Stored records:
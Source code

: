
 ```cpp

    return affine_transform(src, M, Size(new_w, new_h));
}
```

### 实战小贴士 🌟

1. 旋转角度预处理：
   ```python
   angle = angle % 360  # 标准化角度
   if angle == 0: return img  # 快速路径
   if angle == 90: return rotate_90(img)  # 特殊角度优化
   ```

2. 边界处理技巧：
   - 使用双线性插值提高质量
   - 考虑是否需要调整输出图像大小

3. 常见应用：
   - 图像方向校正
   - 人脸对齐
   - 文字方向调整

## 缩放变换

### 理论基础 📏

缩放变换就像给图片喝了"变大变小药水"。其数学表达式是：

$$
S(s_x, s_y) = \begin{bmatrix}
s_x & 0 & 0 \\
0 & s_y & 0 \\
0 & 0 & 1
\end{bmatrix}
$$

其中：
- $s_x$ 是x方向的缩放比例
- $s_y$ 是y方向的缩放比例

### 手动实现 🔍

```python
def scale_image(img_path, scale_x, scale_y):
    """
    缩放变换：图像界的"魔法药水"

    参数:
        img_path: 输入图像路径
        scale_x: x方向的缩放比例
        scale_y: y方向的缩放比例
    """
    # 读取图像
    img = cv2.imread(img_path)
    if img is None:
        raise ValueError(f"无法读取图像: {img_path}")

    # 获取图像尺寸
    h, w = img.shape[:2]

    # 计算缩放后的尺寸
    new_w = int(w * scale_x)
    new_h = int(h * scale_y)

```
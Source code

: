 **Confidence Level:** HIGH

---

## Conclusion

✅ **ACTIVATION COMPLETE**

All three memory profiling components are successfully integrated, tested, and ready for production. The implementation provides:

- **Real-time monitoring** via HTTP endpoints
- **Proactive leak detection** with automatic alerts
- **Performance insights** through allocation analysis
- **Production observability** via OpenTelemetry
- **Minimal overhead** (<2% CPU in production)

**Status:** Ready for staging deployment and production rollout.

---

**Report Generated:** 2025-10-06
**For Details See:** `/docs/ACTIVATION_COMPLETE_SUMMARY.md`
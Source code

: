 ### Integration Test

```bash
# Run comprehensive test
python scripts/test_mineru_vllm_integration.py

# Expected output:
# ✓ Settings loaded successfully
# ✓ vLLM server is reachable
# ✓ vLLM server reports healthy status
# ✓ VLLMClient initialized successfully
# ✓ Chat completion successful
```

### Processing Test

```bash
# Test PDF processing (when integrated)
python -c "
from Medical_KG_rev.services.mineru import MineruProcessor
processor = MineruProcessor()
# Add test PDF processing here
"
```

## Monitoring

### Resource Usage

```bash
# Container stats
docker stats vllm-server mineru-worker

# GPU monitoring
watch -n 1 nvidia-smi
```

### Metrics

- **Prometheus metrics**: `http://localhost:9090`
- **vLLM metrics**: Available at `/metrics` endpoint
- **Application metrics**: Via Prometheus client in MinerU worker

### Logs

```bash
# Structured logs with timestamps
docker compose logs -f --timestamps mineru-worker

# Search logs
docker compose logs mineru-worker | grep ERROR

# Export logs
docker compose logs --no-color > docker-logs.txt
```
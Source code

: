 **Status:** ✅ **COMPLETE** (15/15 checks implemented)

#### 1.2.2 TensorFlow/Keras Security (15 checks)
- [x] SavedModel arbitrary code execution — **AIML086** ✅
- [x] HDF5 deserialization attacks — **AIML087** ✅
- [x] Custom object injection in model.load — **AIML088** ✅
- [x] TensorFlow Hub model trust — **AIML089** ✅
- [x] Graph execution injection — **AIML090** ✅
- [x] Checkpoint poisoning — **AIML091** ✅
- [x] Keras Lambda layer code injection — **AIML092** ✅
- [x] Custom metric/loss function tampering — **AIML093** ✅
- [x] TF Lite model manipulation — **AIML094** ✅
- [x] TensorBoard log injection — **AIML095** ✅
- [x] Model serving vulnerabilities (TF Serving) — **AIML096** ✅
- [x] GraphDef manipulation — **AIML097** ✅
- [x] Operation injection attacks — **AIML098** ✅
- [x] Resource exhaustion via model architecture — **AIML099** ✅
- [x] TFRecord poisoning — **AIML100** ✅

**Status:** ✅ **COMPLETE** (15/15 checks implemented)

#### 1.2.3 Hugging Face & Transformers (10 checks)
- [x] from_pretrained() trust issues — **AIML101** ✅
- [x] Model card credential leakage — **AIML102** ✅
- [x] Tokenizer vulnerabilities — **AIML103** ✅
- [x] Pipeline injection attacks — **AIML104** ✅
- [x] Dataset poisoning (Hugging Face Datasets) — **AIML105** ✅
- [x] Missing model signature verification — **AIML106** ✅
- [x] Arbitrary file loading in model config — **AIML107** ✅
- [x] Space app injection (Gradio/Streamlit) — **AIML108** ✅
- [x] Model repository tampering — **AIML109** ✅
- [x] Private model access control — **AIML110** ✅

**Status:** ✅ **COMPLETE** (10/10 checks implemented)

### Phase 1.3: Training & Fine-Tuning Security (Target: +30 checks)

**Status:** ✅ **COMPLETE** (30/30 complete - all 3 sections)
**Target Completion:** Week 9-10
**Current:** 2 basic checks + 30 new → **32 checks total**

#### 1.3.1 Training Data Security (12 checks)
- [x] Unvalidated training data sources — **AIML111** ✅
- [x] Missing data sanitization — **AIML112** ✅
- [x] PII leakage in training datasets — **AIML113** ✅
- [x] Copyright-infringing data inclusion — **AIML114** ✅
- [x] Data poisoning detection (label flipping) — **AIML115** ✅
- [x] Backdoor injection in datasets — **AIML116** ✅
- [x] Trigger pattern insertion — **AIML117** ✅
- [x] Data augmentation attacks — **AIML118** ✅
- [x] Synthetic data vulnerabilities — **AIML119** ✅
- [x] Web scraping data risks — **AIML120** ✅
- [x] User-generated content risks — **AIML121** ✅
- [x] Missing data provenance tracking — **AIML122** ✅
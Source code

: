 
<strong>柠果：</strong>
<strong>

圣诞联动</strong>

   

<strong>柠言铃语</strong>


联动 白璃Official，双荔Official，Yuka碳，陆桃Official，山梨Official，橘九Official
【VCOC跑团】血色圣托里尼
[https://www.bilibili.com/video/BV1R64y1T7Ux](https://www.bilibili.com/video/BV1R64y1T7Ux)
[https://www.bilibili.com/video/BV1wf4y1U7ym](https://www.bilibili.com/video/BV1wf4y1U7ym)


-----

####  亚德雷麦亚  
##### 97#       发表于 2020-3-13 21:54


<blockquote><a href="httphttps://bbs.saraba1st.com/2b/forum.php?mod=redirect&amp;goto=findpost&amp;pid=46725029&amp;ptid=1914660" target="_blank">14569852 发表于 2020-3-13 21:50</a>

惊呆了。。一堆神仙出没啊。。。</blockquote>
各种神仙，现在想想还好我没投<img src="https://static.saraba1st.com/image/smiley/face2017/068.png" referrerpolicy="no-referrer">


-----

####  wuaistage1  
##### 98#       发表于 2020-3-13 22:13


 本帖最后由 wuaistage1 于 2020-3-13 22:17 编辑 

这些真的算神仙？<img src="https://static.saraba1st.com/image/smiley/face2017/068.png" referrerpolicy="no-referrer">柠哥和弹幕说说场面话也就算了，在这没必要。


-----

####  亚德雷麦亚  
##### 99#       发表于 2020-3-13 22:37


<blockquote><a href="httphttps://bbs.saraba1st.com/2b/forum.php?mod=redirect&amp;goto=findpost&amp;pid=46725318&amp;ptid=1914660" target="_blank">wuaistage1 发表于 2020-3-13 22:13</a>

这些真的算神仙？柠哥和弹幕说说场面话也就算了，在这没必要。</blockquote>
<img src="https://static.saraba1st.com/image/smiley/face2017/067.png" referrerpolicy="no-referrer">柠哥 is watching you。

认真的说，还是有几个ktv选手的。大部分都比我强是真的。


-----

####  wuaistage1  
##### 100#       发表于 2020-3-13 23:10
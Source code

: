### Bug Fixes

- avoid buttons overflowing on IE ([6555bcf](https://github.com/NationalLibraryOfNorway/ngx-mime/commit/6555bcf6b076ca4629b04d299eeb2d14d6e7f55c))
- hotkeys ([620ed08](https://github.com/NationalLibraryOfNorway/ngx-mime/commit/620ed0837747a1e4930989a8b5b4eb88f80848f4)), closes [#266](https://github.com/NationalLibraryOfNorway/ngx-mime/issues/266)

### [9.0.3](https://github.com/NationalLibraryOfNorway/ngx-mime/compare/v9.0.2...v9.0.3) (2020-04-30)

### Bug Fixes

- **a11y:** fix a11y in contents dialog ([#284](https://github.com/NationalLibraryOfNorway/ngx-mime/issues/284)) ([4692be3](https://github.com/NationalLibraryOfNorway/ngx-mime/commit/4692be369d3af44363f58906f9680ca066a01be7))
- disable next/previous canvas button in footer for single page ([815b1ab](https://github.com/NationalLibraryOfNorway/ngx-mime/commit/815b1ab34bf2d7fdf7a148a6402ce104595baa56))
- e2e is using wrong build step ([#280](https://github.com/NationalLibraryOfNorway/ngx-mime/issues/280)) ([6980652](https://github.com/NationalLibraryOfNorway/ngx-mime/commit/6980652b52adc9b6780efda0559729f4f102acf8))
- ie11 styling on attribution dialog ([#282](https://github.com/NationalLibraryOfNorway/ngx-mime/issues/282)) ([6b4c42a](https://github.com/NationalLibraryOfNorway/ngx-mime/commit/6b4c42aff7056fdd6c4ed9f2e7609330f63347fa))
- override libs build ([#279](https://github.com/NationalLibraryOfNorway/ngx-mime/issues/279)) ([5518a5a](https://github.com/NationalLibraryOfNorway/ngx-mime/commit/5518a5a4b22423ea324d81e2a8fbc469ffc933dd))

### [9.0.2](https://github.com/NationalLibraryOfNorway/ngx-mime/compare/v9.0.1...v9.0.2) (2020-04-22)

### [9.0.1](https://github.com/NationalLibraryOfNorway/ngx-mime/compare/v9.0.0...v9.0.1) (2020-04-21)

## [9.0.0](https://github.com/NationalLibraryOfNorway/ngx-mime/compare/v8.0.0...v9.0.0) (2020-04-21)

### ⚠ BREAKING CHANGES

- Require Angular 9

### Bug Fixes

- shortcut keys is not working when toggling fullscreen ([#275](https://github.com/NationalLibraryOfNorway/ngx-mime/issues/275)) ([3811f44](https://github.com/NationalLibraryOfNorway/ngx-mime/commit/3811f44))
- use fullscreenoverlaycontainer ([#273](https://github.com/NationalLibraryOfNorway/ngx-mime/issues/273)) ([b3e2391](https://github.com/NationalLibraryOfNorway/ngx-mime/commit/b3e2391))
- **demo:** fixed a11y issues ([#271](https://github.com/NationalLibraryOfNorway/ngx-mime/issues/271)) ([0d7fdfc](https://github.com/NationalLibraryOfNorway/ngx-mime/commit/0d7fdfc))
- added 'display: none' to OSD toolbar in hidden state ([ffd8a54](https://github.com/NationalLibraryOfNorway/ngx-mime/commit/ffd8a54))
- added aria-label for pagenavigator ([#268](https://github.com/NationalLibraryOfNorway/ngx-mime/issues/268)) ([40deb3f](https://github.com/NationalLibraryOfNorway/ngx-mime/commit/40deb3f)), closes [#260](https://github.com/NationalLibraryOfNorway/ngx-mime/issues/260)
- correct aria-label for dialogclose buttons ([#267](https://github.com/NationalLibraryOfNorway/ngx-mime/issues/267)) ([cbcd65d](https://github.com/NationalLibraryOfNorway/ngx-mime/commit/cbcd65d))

GOAL OF THE EXERCISE: When the word "poisoning" shows up in a line of the entries, pull that line out.

ANSWER TO THIS TASK:
- [x] Checkpoint poisoning — **AIML091** ✅
- [x] TFRecord poisoning — **AIML100** ✅
- [x] Dataset poisoning (Hugging Face Datasets) — **AIML105** ✅
- [x] Data poisoning detection (label flipping) — **AIML115** ✅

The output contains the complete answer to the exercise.